First, dragonflies have “selective attention” – the ability to focus on a single prey and ignore other distractions:

Dragonflies are among the best flyers in the insect world. Their twin pairs of paper-thin wings allow them to hover and move in all directions, even in mating. When the time comes to dart after prey at high speed, they rarely miss.

What’s their secret? One is “selective attention” — a trait previously known only in primates, according to new research from the University of Adelaide, Australia. Selective attention is the ability to focus on one object and exclude others. Just as a tennis player must focus on the ball and ignore the cheers of the crowd, a dragonfly must pick out one target from a swarm of insects and avoid being distracted by all the others.

Here’s a snip from the research paper:

Our data make a compelling case that CSTMD1 reflects competitive selection of one target. We emphasize “competitive,” because the attended target is not always the same between trials or even within a trial, as seen in strikingly perfect switches from one to the other…. Competition is further suggested by rare examples where the activity observed under Pair stimulation initially lags both T1and T2 responses… suggesting initial conflict in the underlying neural network before resolution of competition by a “winning” target.

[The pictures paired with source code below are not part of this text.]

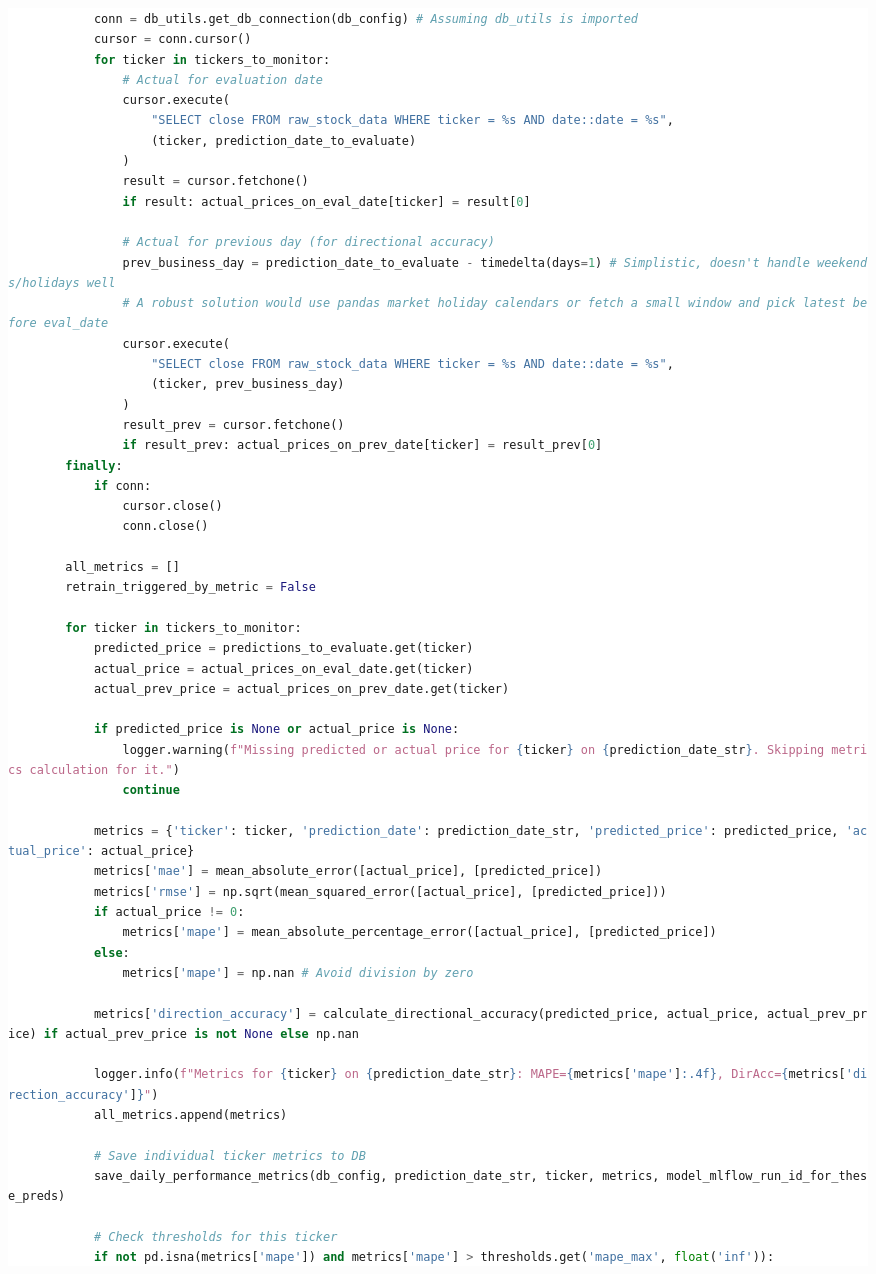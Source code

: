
 ```python
            conn = db_utils.get_db_connection(db_config) # Assuming db_utils is imported
            cursor = conn.cursor()
            for ticker in tickers_to_monitor:
                # Actual for evaluation date
                cursor.execute(
                    "SELECT close FROM raw_stock_data WHERE ticker = %s AND date::date = %s",
                    (ticker, prediction_date_to_evaluate)
                )
                result = cursor.fetchone()
                if result: actual_prices_on_eval_date[ticker] = result[0]

                # Actual for previous day (for directional accuracy)
                prev_business_day = prediction_date_to_evaluate - timedelta(days=1) # Simplistic, doesn't handle weekends/holidays well
                # A robust solution would use pandas market holiday calendars or fetch a small window and pick latest before eval_date
                cursor.execute(
                    "SELECT close FROM raw_stock_data WHERE ticker = %s AND date::date = %s",
                    (ticker, prev_business_day) 
                )
                result_prev = cursor.fetchone()
                if result_prev: actual_prices_on_prev_date[ticker] = result_prev[0]
        finally:
            if conn:
                cursor.close()
                conn.close()

        all_metrics = []
        retrain_triggered_by_metric = False

        for ticker in tickers_to_monitor:
            predicted_price = predictions_to_evaluate.get(ticker)
            actual_price = actual_prices_on_eval_date.get(ticker)
            actual_prev_price = actual_prices_on_prev_date.get(ticker)

            if predicted_price is None or actual_price is None:
                logger.warning(f"Missing predicted or actual price for {ticker} on {prediction_date_str}. Skipping metrics calculation for it.")
                continue

            metrics = {'ticker': ticker, 'prediction_date': prediction_date_str, 'predicted_price': predicted_price, 'actual_price': actual_price}
            metrics['mae'] = mean_absolute_error([actual_price], [predicted_price])
            metrics['rmse'] = np.sqrt(mean_squared_error([actual_price], [predicted_price]))
            if actual_price != 0:
                metrics['mape'] = mean_absolute_percentage_error([actual_price], [predicted_price])
            else:
                metrics['mape'] = np.nan # Avoid division by zero

            metrics['direction_accuracy'] = calculate_directional_accuracy(predicted_price, actual_price, actual_prev_price) if actual_prev_price is not None else np.nan
            
            logger.info(f"Metrics for {ticker} on {prediction_date_str}: MAPE={metrics['mape']:.4f}, DirAcc={metrics['direction_accuracy']}")
            all_metrics.append(metrics)

            # Save individual ticker metrics to DB
            save_daily_performance_metrics(db_config, prediction_date_str, ticker, metrics, model_mlflow_run_id_for_these_preds)

            # Check thresholds for this ticker
            if not pd.isna(metrics['mape']) and metrics['mape'] > thresholds.get('mape_max', float('inf')):
```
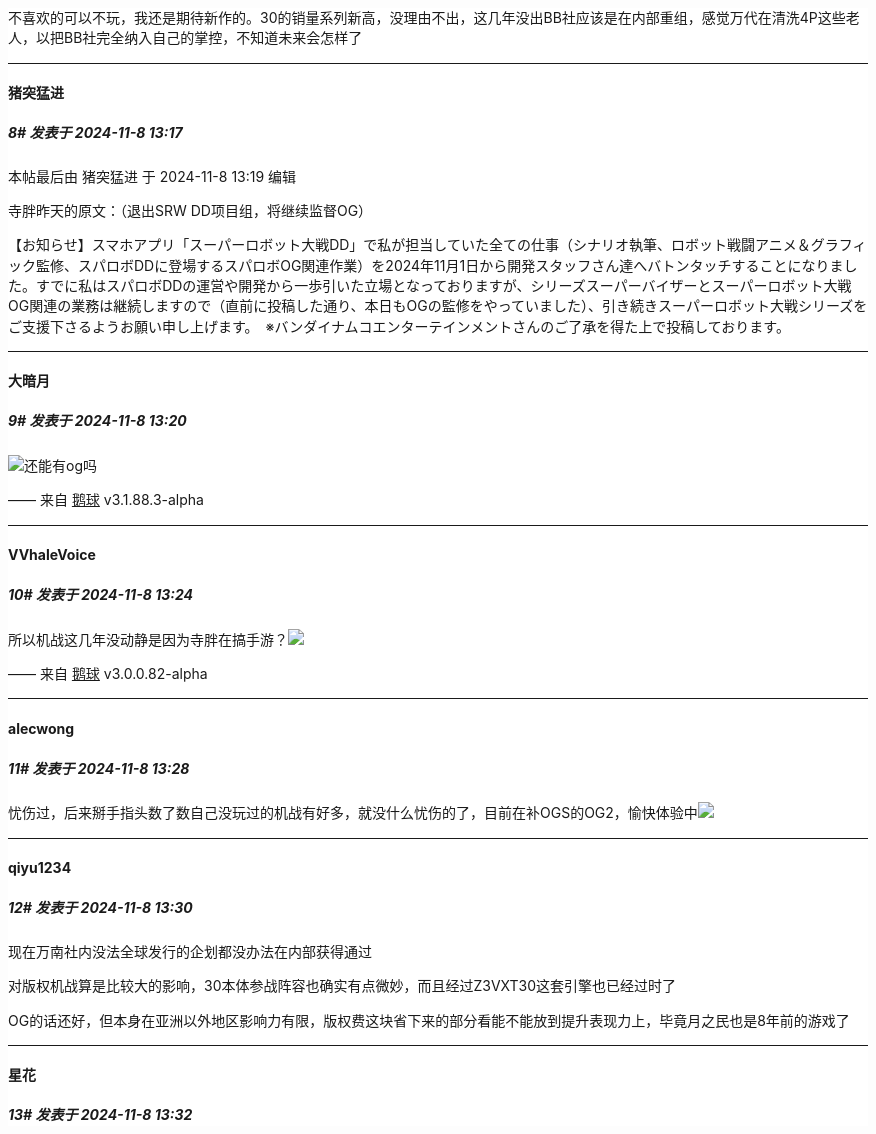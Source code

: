 不喜欢的可以不玩，我还是期待新作的。30的销量系列新高，没理由不出，这几年没出BB社应该是在内部重组，感觉万代在清洗4P这些老人，以把BB社完全纳入自己的掌控，不知道未来会怎样了

*****

####  猪突猛进  
##### 8#       发表于 2024-11-8 13:17

 本帖最后由 猪突猛进 于 2024-11-8 13:19 编辑 

寺胖昨天的原文：（退出SRW DD项目组，将继续监督OG）

【お知らせ】スマホアプリ「スーパーロボット大戦DD」で私が担当していた全ての仕事（シナリオ執筆、ロボット戦闘アニメ＆グラフィック監修、スパロボDDに登場するスパロボOG関連作業）を2024年11月1日から開発スタッフさん達へバトンタッチすることになりました。すでに私はスパロボDDの運営や開発から一歩引いた立場となっておりますが、シリーズスーパーバイザーとスーパーロボット大戦OG関連の業務は継続しますので（直前に投稿した通り、本日もOGの監修をやっていました）、引き続きスーパーロボット大戦シリーズをご支援下さるようお願い申し上げます。　※バンダイナムコエンターテインメントさんのご了承を得た上で投稿しております。

*****

####  大暗月  
##### 9#       发表于 2024-11-8 13:20

<img src="https://static.saraba1st.com/image/smiley/face2017/001.png" referrerpolicy="no-referrer">还能有og吗

—— 来自 [鹅球](https://www.pgyer.com/xfPejhuq) v3.1.88.3-alpha

*****

####  VVhaleVoice  
##### 10#       发表于 2024-11-8 13:24

所以机战这几年没动静是因为寺胖在搞手游？<img src="https://static.saraba1st.com/image/smiley/face2017/001.png" referrerpolicy="no-referrer">

—— 来自 [鹅球](https://www.pgyer.com/xfPejhuq) v3.0.0.82-alpha

*****

####  alecwong  
##### 11#       发表于 2024-11-8 13:28

忧伤过，后来掰手指头数了数自己没玩过的机战有好多，就没什么忧伤的了，目前在补OGS的OG2，愉快体验中<img src="https://static.saraba1st.com/image/smiley/face2017/072.png" referrerpolicy="no-referrer">

*****

####  qiyu1234  
##### 12#       发表于 2024-11-8 13:30

现在万南社内没法全球发行的企划都没办法在内部获得通过

对版权机战算是比较大的影响，30本体参战阵容也确实有点微妙，而且经过Z3VXT30这套引擎也已经过时了

OG的话还好，但本身在亚洲以外地区影响力有限，版权费这块省下来的部分看能不能放到提升表现力上，毕竟月之民也是8年前的游戏了

*****

####  星花  
##### 13#       发表于 2024-11-8 13:32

We previously showed that CSTMD1 still responds robustly to a target even when it is embedded within a high-contrast natural scene containing numerous potential distracters. Taken together with recent evidence that the behavioral state of insects strongly modulates responses of neurons involved in visuomotor control, our new data thus suggest a hitherto unexpected sophistication in higher-order control of insect visual processing, akin to selective attention in primates.Perhaps the most remarkable feature of our data is that once the response “locks” onto a target (or following a switch), the second target exerts no influence on the neuron’s response: the distracter is ignored completely.

In order to succeed at the task of catching its prey, the dragonfly has to tune out all other distractions.

Target selection

In addition, dragonflies have the ability to intercept a target in mid-air – similar missile defense systems on AEGIS cruisers and destroyers.

The Evolution News article explains:

Another paper on dragonflies shows that these marvels of the insect world are equipped with navigational equipment that can do vector calculus. In the Proceedings of the National Academy of Sciences, Gonzalez-Bellido and a team at the Howard Hughes Medical Institute discerned “Eight pairs of descending visual neurons in the dragonfly [that] give wing motor centers accurate population vector of prey direction.

Intercepting a moving object requires prediction of its future location. This complex task has been solved by dragonflies, who intercept their prey in midair with a 95% success rate. In this study, we show that a group of 16 neurons, called target-selective descending neurons (TSDNs), code a population vector that reflects the direction of the target with high accuracy and reliability across 360°. The TSDN spatial (receptive field) and temporal (latency) properties matched the area of the retina where the prey is focused and the reaction time, respectively, during predatory flights. The directional tuning curves and morphological traits (3D tracings) for each TSDN type were consistent among animals, but spike rates were not. Our results emphasize that a successful neural circuit for target tracking and interception can be achieved with few neurons and that in dragonflies this information is relayed from the brain to the wing motor centers in population vector form.

What did I make of this? Well, evidence like this always causes me to think aboutthe reality of God, and the disturbing thought that we do not live in an accidental universe where I can do whatever I want and be accountable to no one. It’s easier to believe that – it requires less work and it frees us to be our own boss and make our happiness the first priority. As individuals, it’s very tempting for us to think that we are number one, and to resent our obligations to anyone else. The problem is that the scientific data doesn’t support that worldview. The facts are what they are and it is up to us, now, to try to find out who the designer is and what he wants from us.